--- Supplied information Enclosed Below ---

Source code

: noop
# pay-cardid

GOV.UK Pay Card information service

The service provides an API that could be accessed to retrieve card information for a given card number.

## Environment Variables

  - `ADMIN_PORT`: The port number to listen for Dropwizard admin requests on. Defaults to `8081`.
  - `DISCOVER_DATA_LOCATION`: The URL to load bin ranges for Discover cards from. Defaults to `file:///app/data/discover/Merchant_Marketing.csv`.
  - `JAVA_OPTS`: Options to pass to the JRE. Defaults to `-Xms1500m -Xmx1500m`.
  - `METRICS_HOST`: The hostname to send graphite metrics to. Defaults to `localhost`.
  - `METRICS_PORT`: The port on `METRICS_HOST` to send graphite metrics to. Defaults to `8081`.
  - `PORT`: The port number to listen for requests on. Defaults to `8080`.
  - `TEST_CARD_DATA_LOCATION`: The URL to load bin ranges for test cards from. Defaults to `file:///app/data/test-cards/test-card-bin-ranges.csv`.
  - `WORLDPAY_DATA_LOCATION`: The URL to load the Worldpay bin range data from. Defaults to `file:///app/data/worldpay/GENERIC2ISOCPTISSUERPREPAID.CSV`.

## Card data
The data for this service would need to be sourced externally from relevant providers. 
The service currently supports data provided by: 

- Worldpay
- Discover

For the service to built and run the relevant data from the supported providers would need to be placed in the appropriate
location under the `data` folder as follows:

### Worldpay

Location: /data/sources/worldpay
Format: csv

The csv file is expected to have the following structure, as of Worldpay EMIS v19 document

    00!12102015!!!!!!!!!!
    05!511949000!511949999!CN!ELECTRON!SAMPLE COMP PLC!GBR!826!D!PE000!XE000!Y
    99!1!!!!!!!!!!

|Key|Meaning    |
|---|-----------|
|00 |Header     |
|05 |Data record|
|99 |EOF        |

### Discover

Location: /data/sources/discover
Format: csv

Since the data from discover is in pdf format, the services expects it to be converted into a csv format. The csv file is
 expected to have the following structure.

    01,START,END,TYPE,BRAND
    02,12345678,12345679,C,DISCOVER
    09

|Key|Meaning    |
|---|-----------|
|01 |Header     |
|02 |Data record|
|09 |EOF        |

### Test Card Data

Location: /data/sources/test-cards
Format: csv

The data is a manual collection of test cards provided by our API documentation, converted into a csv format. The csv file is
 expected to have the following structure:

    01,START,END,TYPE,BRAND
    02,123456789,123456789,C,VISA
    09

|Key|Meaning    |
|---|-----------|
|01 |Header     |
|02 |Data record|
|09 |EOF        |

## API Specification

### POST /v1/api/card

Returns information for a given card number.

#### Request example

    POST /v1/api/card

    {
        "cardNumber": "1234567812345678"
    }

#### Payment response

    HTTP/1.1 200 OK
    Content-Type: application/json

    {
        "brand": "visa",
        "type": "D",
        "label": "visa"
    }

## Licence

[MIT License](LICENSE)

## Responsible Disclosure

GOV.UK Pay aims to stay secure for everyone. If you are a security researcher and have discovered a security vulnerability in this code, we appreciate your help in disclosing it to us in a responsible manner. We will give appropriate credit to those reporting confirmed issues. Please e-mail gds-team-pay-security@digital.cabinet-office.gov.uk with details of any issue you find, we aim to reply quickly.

--- End of Enclosed Supplied information ---

#### What to work on
Count the lines above that contain "structure", and give only the number.

#### Task solution
3